**RECORDS PROVIDED**
= Beginning of Section =
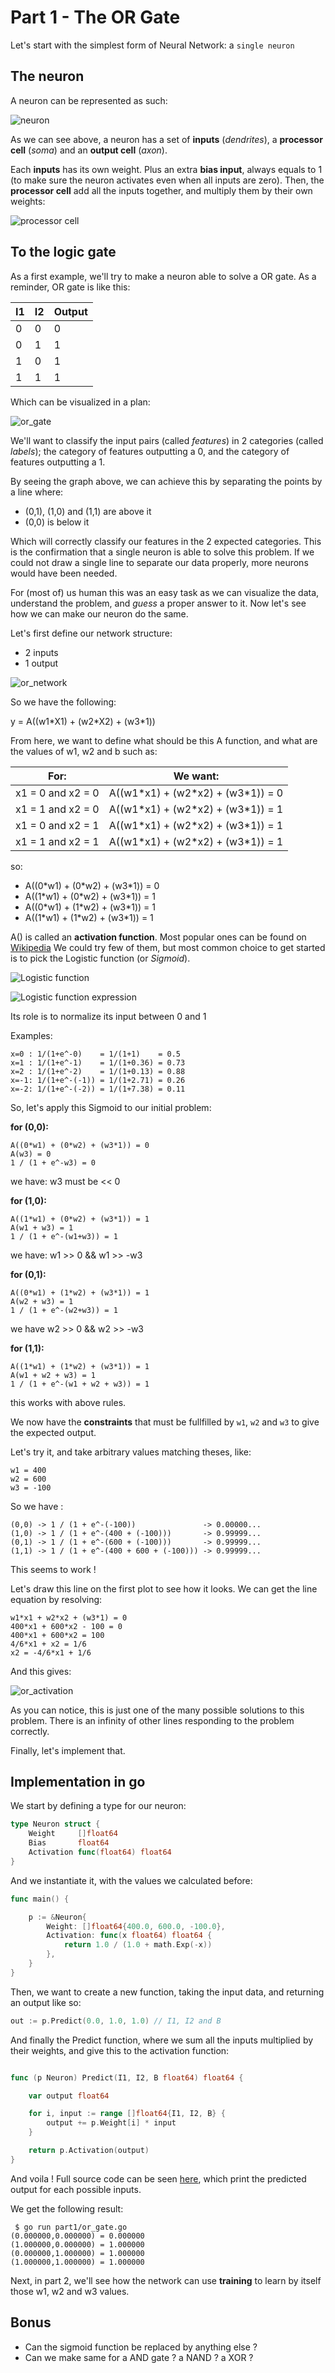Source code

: 
# Part 1 - The OR Gate

Let's start with the simplest form of Neural Network: a `single neuron`

## The neuron

A neuron can be represented as such:

![neuron](../img/part1/neuron.png "A neuron")

As we can see above, a neuron has a set of **inputs** (*dendrites*), a **processor cell** (*soma*) and an **output cell** (*axon*).

Each **inputs** has its own weight. Plus an extra **bias input**, always equals to 1 (to make sure the neuron activates even when all inputs are zero). Then, the **processor cell** add all the inputs together, and multiply them by their own weights:

![processor cell](../img/part1/sum_input.png "The processor cell")

## To the logic gate

As a first example, we'll try to make a neuron able to solve a OR gate. As a reminder, OR gate is like this:

I1 | I2 | Output
--- | --- | ---
0| 0 | 0
0 | 1 | 1
1 | 0 | 1
1 | 1 | 1

Which can be visualized in a plan:

![or_gate](../img/part1/or.png "The OR gate")

We'll want to classify the input pairs (called *features*) in 2 categories (called *labels*); the category of features outputting a 0, and the category of features outputting a 1.

By seeing the graph above, we can achieve this by separating the points by a line where:

 - (0,1), (1,0) and (1,1) are above it
 - (0,0) is below it

Which will correctly classify our features in the 2 expected categories.
This is the confirmation that a single neuron is able to solve this problem.
If we could not draw a single line to separate our data properly, more neurons would have been needed.

For (most of) us human this was an easy task as we can visualize the data, understand the problem, and *guess* a proper answer to it.
Now let's see how we can make our neuron do the same.

Let's first define our network structure:

 - 2 inputs
 - 1 output

![or_network](../img/part1/or_network.png "The OR network")

So we have the following:

y = A((w1\*X1) + (w2\*X2) + (w3\*1))

From here, we want to define what should be this A function, and what are the values of w1, w2 and b such as:

For: | We want:
 --- | ---
x1 = 0 and x2 = 0 | A((w1\*x1) + (w2\*x2) + (w3\*1)) = 0
x1 = 1 and x2 = 0 | A((w1\*x1) + (w2\*x2) + (w3\*1)) = 1
x1 = 0 and x2 = 1 | A((w1\*x1) + (w2\*x2) + (w3\*1)) = 1
x1 = 1 and x2 = 1 | A((w1\*x1) + (w2\*x2) + (w3\*1)) = 1

so:

 - A((0\*w1) + (0\*w2) + (w3\*1)) = 0
 - A((1\*w1) + (0\*w2) + (w3\*1)) = 1
 - A((0\*w1) + (1\*w2) + (w3\*1)) = 1
 - A((1\*w1) + (1\*w2) + (w3\*1)) = 1

A() is called an **activation function**. Most popular ones can be found on [Wikipedia](https://en.wikipedia.org/wiki/Activation_function)
We could try few of them, but most common choice to get started is to pick the Logistic function (or *Sigmoid*).

![Logistic function](../img/part1/logistic_function.png "The sigmoid")

![Logistic function expression](../img/part1/logistic_function_expr.png "The sigmoid expression")

Its role is to normalize its input between 0 and 1

Examples:
```
x=0 : 1/(1+e^-0)    = 1/(1+1)    = 0.5
x=1 : 1/(1+e^-1)    = 1/(1+0.36) = 0.73
x=2 : 1/(1+e^-2)    = 1/(1+0.13) = 0.88
x=-1: 1/(1+e^-(-1)) = 1/(1+2.71) = 0.26
x=-2: 1/(1+e^-(-2)) = 1/(1+7.38) = 0.11
```

So, let's apply this Sigmoid to our initial problem:

**for (0,0):**
```
A((0*w1) + (0*w2) + (w3*1)) = 0
A(w3) = 0
1 / (1 + e^-w3) = 0
```
we have: w3 must be << 0

**for (1,0):**
```
A((1*w1) + (0*w2) + (w3*1)) = 1
A(w1 + w3) = 1
1 / (1 + e^-(w1+w3)) = 1
```
we have: w1 >> 0 && w1 >> -w3

**for (0,1):**
```
A((0*w1) + (1*w2) + (w3*1)) = 1
A(w2 + w3) = 1
1 / (1 + e^-(w2+w3)) = 1
```
we have w2 >> 0 && w2 >> -w3

**for (1,1):**
```
A((1*w1) + (1*w2) + (w3*1)) = 1
A(w1 + w2 + w3) = 1
1 / (1 + e^-(w1 + w2 + w3)) = 1
```
this works with above rules.

We now have the **constraints** that must be fullfilled by `w1`, `w2` and `w3` to give the expected output.

Let's try it, and take arbitrary values matching theses, like:
```
w1 = 400
w2 = 600
w3 = -100
```

So we have :

```
(0,0) -> 1 / (1 + e^-(-100))               -> 0.00000...
(1,0) -> 1 / (1 + e^-(400 + (-100)))       -> 0.99999...
(0,1) -> 1 / (1 + e^-(600 + (-100)))       -> 0.99999...
(1,1) -> 1 / (1 + e^-(400 + 600 + (-100))) -> 0.99999...
```

This seems to work !

Let's draw this line on the first plot to see how it looks. We can get the line equation by resolving:
```
w1*x1 + w2*x2 + (w3*1) = 0
400*x1 + 600*x2 - 100 = 0
400*x1 + 600*x2 = 100
4/6*x1 + x2 = 1/6
x2 = -4/6*x1 + 1/6
```

And this gives:

![or_activation](../img/part1/or_activation.png "OR gate points and the linear separation")

As you can notice, this is just one of the many possible solutions to this problem. There is an infinity of other lines responding to the problem correctly.

Finally, let's implement that.

## Implementation in go

We start by defining a type for our neuron:

```go
type Neuron struct {
	Weight     []float64
	Bias       float64
	Activation func(float64) float64
}
```

And we instantiate it, with the values we calculated before:

```go
func main() {

	p := &Neuron{
		Weight: []float64{400.0, 600.0, -100.0},
		Activation: func(x float64) float64 {
			return 1.0 / (1.0 + math.Exp(-x))
		},
	}
}
```

Then, we want to create a new function, taking the input data, and returning an output like so:

```go
out := p.Predict(0.0, 1.0, 1.0) // I1, I2 and B
```

And finally the Predict function, where we sum all the inputs multiplied by their weights, and give this to the activation function:

```go

func (p Neuron) Predict(I1, I2, B float64) float64 {

	var output float64

	for i, input := range []float64{I1, I2, B} {
		output += p.Weight[i] * input
	}

	return p.Activation(output)
}

```

And voila ! Full source code can be seen [here](./or_gate.go), which print the predicted output for each possible inputs.

We get the following result:
```
 $ go run part1/or_gate.go
(0.000000,0.000000) = 0.000000
(1.000000,0.000000) = 1.000000
(0.000000,1.000000) = 1.000000
(1.000000,1.000000) = 1.000000
```

Next, in part 2, we'll see how the network can use **training** to learn by itself those w1, w2 and w3 values.

## Bonus

- Can the sigmoid function be replaced by anything else ?
- Can we make same for a AND gate ? a NAND ? a XOR ?
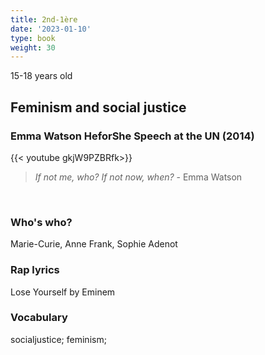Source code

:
 ```yaml
---
title: 2nd-1ère
date: '2023-01-10'
type: book
weight: 30
---
```


15-18 years old

<!--more-->

## Feminism and social justice

### Emma Watson HeforShe Speech at the UN (2014)

{{< youtube gkjW9PZBRfk>}}

> _If not me, who? If not now, when?_ - Emma Watson
<br> 

### Who's who?

Marie-Curie, Anne Frank, Sophie Adenot

### Rap lyrics

Lose Yourself by Eminem

### Vocabulary

socialjustice; feminism;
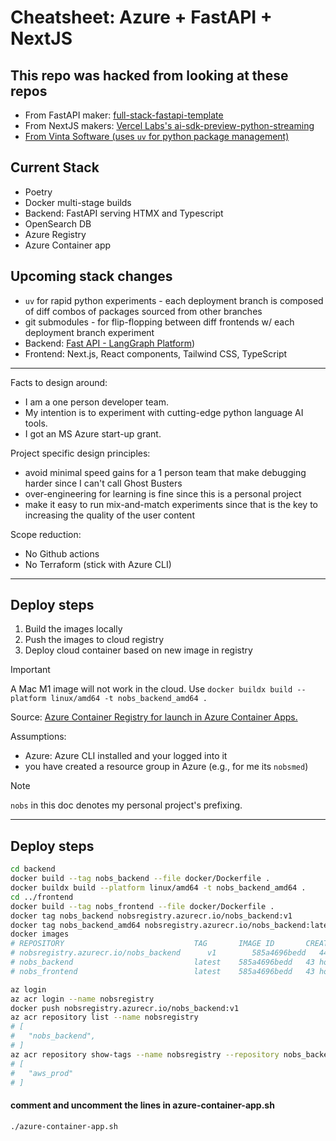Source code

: # Cheatsheet: Azure + FastAPI + NextJS

## This repo was hacked from looking at these repos

-   From FastAPI maker: [full-stack-fastapi-template](https://github.com/fastapi/full-stack-fastapi-template)
-   From NextJS makers: [Vercel Labs's ai-sdk-preview-python-streaming](https://github.com/vercel-labs/ai-sdk-preview-python-streaming)
-   [From Vinta Software (uses `uv` for python package management)](https://github.com/vintasoftware/nextjs-fastapi-template)

## Current Stack

-   Poetry
-   Docker multi-stage builds
-   Backend: FastAPI serving HTMX and Typescript
-   OpenSearch DB
-   Azure Registry
-   Azure Container app

## Upcoming stack changes

-   `uv` for rapid python experiments - each deployment branch is composed of diff combos of packages sourced from other branches
-   git submodules - for flip-flopping between diff frontends w/ each deployment branch experiment
-   Backend: [Fast API - LangGraph Platform](https://www.langchain.com/langgraph-platform))
-   Frontend: Next.js, React components, Tailwind CSS, TypeScript

---

Facts to design around:

-   I am a one person developer team.
-   My intention is to experiment with cutting-edge python language AI tools.
-   I got an MS Azure start-up grant.

Project specific design principles:

-   avoid minimal speed gains for a 1 person team that make debugging harder since I can't call Ghost Busters
-   over-engineering for learning is fine since this is a personal project
-   make it easy to run mix-and-match experiments since that is the key to increasing the quality of the user content

Scope reduction:

-   No Github actions
-   No Terraform (stick with Azure CLI)

---

## Deploy steps

1. Build the images locally
2. Push the images to cloud registry
3. Deploy cloud container based on new image in registry

> [!IMPORTANT]  
> A Mac M1 image will not work in the cloud. Use `docker buildx build --platform linux/amd64 -t nobs_backend_amd64 .`

Source: [Azure Container Registry for launch in Azure Container Apps.](https://learn.microsoft.com/en-us/azure/container-instances/container-instances-tutorial-prepare-acr#create-azure-container-registry)

Assumptions:

-   Azure: Azure CLI installed and your logged into it
-   you have created a resource group in Azure (e.g., for me its `nobsmed`)

> [!NOTE]  
> `nobs` in this doc denotes my personal project's prefixing.

---

## Deploy steps

```bash
cd backend
docker build --tag nobs_backend --file docker/Dockerfile .
docker buildx build --platform linux/amd64 -t nobs_backend_amd64 .
cd ../frontend
docker build --tag nobs_frontend --file docker/Dockerfile .
docker tag nobs_backend nobsregistry.azurecr.io/nobs_backend:v1
docker tag nobs_backend_amd64 nobsregistry.azurecr.io/nobs_backend:latest
docker images
# REPOSITORY                             TAG       IMAGE ID       CREATED        SIZE
# nobsregistry.azurecr.io/nobs_backend      v1        585a4696bedd   44 hours ago   197MB
# nobs_backend                           latest    585a4696bedd   43 hours ago   197MB
# nobs_frontend                          latest    585a4696bedd   43 hours ago   197MB

az login
az acr login --name nobsregistry
docker push nobsregistry.azurecr.io/nobs_backend:v1
az acr repository list --name nobsregistry
# [
#   "nobs_backend",
# ]
az acr repository show-tags --name nobsregistry --repository nobs_backend
# [
#   "aws_prod"
# ]
```

#### comment and uncomment the lines in azure-container-app.sh

```bash
./azure-container-app.sh
```
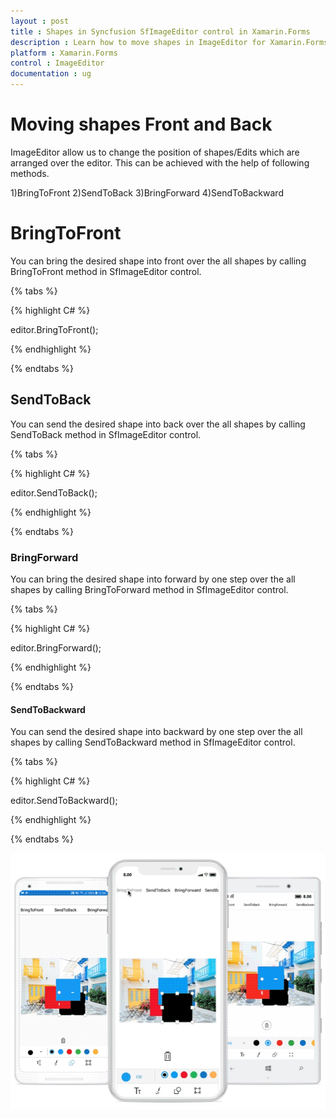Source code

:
 ```yaml
---
layout : post
title : Shapes in Syncfusion SfImageEditor control in Xamarin.Forms
description : Learn how to move shapes in ImageEditor for Xamarin.Forms
platform : Xamarin.Forms
control : ImageEditor
documentation : ug
---
```


# Moving shapes Front and Back

ImageEditor allow us to change the position of shapes/Edits which are arranged over the editor. This can be achieved with the help of following methods. 

1)BringToFront
2)SendToBack
3)BringForward
4)SendToBackward

# BringToFront

You can bring the desired shape into front over the all shapes by calling BringToFront method in SfImageEditor control.

{% tabs %}

{% highlight C# %}

   editor.BringToFront();

{% endhighlight %}

{% endtabs %}

## SendToBack

You can send the desired shape into back over the all shapes by calling SendToBack method in SfImageEditor control.

{% tabs %}

{% highlight C# %}

   editor.SendToBack();

{% endhighlight %}

{% endtabs %}

### BringForward

You can bring the desired shape into forward by one step over the all shapes by calling BringToForward method in SfImageEditor control.

{% tabs %}

{% highlight C# %}

   editor.BringForward();

{% endhighlight %}

{% endtabs %}

#### SendToBackward

You can send the desired shape into backward by one step over the all shapes by calling SendToBackward method in SfImageEditor control.

{% tabs %}

{% highlight C# %}

   editor.SendToBackward();

{% endhighlight %}

{% endtabs %}

![SfImageEditor](ImageEditor_images/BringToFront.gif)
= End of Section =
**TASK REQUIREMENTS**
Above are the records; repeat exactly the lines from the one holding "2)SendToBack" down to the one holding "### BringForward", end lines included.

**EXERCISE RESULT**
2)SendToBack
3)BringForward
4)SendToBackward

# BringToFront

You can bring the desired shape into front over the all shapes by calling BringToFront method in SfImageEditor control.

{% tabs %}

{% highlight C# %}

   editor.BringToFront();

{% endhighlight %}

{% endtabs %}

## SendToBack

You can send the desired shape into back over the all shapes by calling SendToBack method in SfImageEditor control.

{% tabs %}

{% highlight C# %}

   editor.SendToBack();

{% endhighlight %}

{% endtabs %}

### BringForward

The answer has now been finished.